DESCRIPTION OF SECURITIES BEING OFFERED
General
The Company’s Certificate of Incorporation (the “Charter”) authorizes the issuance of 900,000,000 shares, consisting of (a) 800,000,000 shares of common stock, of which (i) 600,000,000 shares are designated Class A Common Stock and (ii) 200,000,000 shares are designated Class B Common Stock, and (b) 100,000,000 shares of preferred stock (the “Preferred Stock”).
As of June 30, 2022, there were outstanding 38,513,779 shares of Class A Common Stock, 124,355,978 shares of Class B Common Stock and no shares of Preferred Stock.
Common Stock
Grove Collaborative Holdings, Inc. Class A Common Stock
Voting rights. Each holder of Class A Common Stock is entitled to one (1) vote for each share of Class A Common Stock held of record by such holder on all matters voted upon by the Company’s stockholders, provided, however, that, except as otherwise required in the Charter, as provided by law or by the resolution(s) or any certificate of designation providing for the issue of any Preferred Stock, the holders of Class A Common Stock will not be entitled to vote on any amendment to the Charter that relates solely to the terms of one or more outstanding series of Preferred Stock if the holders of such affected series are entitled, either separately or together with the holders of one or more other such series, to vote thereon pursuant to the Charter (including any certificate of designation relating to any series of Preferred Stock) or pursuant to the Delaware General Corporation Law (the “DGCL”).
Dividend rights.

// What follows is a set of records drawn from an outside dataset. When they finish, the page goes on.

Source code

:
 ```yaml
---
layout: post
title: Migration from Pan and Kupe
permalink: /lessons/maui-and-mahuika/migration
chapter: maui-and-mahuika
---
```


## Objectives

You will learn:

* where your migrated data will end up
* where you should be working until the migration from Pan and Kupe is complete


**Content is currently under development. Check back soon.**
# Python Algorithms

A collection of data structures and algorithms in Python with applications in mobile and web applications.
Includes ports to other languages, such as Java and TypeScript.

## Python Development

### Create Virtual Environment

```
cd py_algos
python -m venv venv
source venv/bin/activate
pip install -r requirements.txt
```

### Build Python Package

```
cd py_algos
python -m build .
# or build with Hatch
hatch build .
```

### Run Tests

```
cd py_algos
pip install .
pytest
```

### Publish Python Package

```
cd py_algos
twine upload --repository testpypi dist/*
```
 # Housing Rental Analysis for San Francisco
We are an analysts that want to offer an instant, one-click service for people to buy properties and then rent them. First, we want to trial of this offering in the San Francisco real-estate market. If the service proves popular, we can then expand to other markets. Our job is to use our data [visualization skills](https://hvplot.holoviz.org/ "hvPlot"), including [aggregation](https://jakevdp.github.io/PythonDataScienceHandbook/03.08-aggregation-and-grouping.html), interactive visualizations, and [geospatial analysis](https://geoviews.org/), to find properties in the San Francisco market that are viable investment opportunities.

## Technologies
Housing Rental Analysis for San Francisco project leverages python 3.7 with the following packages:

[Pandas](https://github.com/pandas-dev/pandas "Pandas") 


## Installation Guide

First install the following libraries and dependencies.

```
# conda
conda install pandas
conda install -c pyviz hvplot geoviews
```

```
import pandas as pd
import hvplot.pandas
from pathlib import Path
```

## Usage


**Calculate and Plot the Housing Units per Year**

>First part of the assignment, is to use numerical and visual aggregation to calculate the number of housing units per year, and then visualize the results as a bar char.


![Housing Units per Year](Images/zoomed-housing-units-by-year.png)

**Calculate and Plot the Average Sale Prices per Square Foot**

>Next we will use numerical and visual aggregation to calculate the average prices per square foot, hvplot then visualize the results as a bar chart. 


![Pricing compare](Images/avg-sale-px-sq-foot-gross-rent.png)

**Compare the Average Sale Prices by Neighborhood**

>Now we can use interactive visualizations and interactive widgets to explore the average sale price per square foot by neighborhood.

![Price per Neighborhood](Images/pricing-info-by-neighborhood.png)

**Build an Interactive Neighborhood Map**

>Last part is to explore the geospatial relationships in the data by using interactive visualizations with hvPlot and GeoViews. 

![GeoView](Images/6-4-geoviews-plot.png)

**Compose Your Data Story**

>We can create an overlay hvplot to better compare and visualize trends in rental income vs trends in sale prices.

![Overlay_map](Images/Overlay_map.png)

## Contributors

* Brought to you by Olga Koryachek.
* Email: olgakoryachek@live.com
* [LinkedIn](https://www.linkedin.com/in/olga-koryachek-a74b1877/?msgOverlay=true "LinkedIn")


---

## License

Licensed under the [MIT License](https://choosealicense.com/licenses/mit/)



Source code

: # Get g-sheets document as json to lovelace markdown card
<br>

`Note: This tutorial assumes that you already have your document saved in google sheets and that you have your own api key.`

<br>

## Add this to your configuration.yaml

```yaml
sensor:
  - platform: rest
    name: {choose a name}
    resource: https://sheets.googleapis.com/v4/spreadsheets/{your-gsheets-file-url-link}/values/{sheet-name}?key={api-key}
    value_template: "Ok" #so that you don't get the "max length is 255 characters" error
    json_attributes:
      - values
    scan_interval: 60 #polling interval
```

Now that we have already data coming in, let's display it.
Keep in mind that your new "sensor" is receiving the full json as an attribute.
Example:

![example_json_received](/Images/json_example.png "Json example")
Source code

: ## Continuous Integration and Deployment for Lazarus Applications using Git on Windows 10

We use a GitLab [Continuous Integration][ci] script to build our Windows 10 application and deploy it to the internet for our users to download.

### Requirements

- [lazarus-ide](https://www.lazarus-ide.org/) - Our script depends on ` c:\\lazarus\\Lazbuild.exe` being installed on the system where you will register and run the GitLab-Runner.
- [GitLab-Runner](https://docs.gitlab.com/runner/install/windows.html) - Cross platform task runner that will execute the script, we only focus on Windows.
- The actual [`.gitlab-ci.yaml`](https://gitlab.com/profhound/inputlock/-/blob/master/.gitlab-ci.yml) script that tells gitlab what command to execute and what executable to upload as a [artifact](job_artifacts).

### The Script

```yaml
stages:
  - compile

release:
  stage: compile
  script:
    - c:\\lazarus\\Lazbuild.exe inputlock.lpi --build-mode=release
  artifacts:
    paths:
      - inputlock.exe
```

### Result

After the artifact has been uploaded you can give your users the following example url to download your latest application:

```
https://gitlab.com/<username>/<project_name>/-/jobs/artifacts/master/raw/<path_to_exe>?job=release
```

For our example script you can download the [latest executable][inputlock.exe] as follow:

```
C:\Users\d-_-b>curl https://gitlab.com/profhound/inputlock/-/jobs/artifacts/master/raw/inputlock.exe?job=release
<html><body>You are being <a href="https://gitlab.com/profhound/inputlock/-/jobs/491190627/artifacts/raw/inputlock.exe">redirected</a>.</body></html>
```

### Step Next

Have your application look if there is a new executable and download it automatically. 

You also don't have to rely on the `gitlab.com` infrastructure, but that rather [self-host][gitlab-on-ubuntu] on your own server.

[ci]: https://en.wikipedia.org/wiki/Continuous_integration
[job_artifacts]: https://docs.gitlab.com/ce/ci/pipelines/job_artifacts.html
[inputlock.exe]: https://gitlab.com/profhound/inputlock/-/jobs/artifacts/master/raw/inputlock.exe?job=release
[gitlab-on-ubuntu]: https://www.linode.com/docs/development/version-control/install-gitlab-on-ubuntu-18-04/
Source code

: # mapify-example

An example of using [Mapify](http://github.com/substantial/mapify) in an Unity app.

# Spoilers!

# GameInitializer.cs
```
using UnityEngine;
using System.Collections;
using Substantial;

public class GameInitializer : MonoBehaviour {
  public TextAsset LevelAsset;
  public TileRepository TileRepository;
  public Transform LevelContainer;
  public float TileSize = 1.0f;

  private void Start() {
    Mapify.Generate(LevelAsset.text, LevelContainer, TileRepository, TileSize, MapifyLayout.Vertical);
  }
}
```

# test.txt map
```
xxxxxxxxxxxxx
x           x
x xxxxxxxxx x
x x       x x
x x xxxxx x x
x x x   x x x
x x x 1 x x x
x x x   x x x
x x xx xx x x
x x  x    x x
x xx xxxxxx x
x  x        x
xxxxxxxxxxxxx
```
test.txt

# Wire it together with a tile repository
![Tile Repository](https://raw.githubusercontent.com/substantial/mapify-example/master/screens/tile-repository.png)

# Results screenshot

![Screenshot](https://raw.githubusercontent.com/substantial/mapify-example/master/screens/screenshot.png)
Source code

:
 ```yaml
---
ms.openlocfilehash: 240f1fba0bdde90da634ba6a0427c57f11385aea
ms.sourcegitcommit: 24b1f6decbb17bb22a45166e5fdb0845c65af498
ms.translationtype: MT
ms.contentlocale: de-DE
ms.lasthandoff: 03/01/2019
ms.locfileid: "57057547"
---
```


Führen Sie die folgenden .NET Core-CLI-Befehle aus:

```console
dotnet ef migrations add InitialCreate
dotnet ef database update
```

Subject to the DGCL and the rights of holders of Preferred Stock, holders of shares of Class A Common Stock and Class B Common Stock will be entitled to receive ratably, on a per share basis, dividends and other distributions in cash, capital stock, or property of the Company as may be declared and paid from time to time by the Company’s Board of Directors (the “Board”) out of any of the Company’s assets or funds legally available therefor; provided, that in the event a dividend is paid in the form of shares of Class A Common Stock or Class B Common Stock (or
rights to acquire such shares), then the holders of Class A Common Stock will receive shares of Class A Common Stock (or rights to acquire such shares, as the case may be) and the holders of Class B Common Stock will receive shares of Class B Common Stock (or rights to acquire such shares, as the case may be), with the holders of shares of Class A Common Stock and Class B Common Stock receiving, on a per share basis, the same number of shares of Class A Common Stock or Class B Common Stock, as applicable.
Rights upon liquidation. Subject to the DGCL and the rights of holders of Preferred Stock, holders of shares of Class A Common Stock and Class B Common Stock, after payment or provision for payment of the debts and other liabilities of the Company, are entitled to receive all of the assets and funds of the Company available for distribution in the event of any liquidation, dissolution, or winding up of the Company, whether voluntary or involuntary, ratably in proportion to the number of shares of the Class A Common Stock held by them.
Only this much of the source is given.